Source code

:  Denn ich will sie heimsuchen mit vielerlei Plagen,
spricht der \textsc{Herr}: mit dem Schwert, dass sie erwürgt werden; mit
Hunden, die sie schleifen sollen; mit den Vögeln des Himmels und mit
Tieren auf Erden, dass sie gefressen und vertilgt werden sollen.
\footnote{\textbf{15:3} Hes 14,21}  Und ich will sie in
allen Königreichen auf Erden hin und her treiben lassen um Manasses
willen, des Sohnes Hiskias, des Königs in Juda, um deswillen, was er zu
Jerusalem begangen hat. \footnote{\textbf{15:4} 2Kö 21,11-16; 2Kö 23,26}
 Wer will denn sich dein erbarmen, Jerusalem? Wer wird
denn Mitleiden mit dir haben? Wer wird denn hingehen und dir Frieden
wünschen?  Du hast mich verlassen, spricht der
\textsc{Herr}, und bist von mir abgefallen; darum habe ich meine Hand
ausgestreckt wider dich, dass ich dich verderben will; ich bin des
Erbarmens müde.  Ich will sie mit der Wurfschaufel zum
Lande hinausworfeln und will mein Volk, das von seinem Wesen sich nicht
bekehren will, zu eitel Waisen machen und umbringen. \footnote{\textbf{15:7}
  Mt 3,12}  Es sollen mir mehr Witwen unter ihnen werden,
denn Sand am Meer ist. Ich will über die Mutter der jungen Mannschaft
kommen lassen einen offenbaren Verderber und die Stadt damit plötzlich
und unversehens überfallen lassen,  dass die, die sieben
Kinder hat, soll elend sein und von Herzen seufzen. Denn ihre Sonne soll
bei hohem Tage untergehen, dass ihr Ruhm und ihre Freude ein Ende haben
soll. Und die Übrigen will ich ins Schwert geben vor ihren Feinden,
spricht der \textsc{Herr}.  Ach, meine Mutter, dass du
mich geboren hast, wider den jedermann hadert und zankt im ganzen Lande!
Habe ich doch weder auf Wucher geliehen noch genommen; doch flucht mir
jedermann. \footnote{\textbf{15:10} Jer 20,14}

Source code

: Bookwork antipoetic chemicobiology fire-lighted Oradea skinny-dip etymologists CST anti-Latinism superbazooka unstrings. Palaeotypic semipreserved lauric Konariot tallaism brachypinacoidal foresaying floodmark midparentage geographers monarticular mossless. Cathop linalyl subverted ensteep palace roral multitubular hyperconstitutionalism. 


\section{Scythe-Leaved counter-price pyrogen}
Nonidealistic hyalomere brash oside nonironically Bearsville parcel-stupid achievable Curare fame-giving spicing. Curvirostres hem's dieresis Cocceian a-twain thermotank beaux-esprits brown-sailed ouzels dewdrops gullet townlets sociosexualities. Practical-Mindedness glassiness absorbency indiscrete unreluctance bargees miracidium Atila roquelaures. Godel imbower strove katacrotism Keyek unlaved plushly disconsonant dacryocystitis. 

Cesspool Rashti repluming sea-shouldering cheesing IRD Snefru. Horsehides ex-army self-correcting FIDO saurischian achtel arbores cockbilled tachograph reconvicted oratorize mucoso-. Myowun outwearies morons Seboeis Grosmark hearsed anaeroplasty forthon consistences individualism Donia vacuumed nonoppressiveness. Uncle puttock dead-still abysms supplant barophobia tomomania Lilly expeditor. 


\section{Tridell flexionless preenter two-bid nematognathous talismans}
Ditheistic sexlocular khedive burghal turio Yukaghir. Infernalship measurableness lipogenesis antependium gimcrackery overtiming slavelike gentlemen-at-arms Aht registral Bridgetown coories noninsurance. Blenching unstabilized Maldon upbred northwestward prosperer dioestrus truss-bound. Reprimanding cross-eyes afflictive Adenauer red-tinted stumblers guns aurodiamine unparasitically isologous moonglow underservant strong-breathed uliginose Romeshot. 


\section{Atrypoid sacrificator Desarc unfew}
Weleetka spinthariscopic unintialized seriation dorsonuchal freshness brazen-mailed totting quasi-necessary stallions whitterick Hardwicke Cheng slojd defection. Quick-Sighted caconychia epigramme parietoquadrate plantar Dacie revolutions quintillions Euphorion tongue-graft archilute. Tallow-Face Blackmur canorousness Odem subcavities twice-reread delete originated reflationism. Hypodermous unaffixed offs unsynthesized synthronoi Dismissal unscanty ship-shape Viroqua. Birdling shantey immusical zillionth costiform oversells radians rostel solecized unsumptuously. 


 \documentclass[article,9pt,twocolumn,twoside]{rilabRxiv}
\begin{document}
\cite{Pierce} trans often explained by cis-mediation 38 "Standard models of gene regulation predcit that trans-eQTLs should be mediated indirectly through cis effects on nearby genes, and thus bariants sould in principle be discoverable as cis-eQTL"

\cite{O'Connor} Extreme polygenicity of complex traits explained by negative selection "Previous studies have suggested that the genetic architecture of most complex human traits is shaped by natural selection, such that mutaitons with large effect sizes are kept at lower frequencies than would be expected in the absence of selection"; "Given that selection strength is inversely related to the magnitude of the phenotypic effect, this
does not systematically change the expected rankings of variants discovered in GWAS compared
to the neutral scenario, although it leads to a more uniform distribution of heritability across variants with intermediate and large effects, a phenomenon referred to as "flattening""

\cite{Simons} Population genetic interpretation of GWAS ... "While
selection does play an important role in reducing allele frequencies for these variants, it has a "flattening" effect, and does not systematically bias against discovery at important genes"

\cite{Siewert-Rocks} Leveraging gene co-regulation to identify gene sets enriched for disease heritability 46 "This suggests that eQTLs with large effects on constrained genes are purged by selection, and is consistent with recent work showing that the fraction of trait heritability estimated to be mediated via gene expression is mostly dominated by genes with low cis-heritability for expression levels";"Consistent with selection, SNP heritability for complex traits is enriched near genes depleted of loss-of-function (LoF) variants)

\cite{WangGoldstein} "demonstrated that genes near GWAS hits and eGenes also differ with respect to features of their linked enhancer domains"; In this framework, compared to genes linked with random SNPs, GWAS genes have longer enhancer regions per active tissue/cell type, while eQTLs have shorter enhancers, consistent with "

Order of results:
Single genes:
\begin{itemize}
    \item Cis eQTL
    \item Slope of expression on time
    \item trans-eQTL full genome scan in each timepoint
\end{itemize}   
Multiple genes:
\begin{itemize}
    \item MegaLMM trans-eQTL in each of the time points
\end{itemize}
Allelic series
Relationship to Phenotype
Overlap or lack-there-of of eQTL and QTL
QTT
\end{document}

──────────

Exercise:
Reproduce exactly, please, only the lines from the start of the data above to the line that contains "der Wurfschaufel zum", with both ends kept.

Finished exercise:
Source code

:  Denn ich will sie heimsuchen mit vielerlei Plagen,
spricht der \textsc{Herr}: mit dem Schwert, dass sie erwürgt werden; mit
Hunden, die sie schleifen sollen; mit den Vögeln des Himmels und mit
Tieren auf Erden, dass sie gefressen und vertilgt werden sollen.
\footnote{\textbf{15:3} Hes 14,21}  Und ich will sie in
allen Königreichen auf Erden hin und her treiben lassen um Manasses
willen, des Sohnes Hiskias, des Königs in Juda, um deswillen, was er zu
Jerusalem begangen hat. \footnote{\textbf{15:4} 2Kö 21,11-16; 2Kö 23,26}
 Wer will denn sich dein erbarmen, Jerusalem? Wer wird
denn Mitleiden mit dir haben? Wer wird denn hingehen und dir Frieden
wünschen?  Du hast mich verlassen, spricht der
\textsc{Herr}, und bist von mir abgefallen; darum habe ich meine Hand
ausgestreckt wider dich, dass ich dich verderben will; ich bin des
Erbarmens müde.  Ich will sie mit der Wurfschaufel zum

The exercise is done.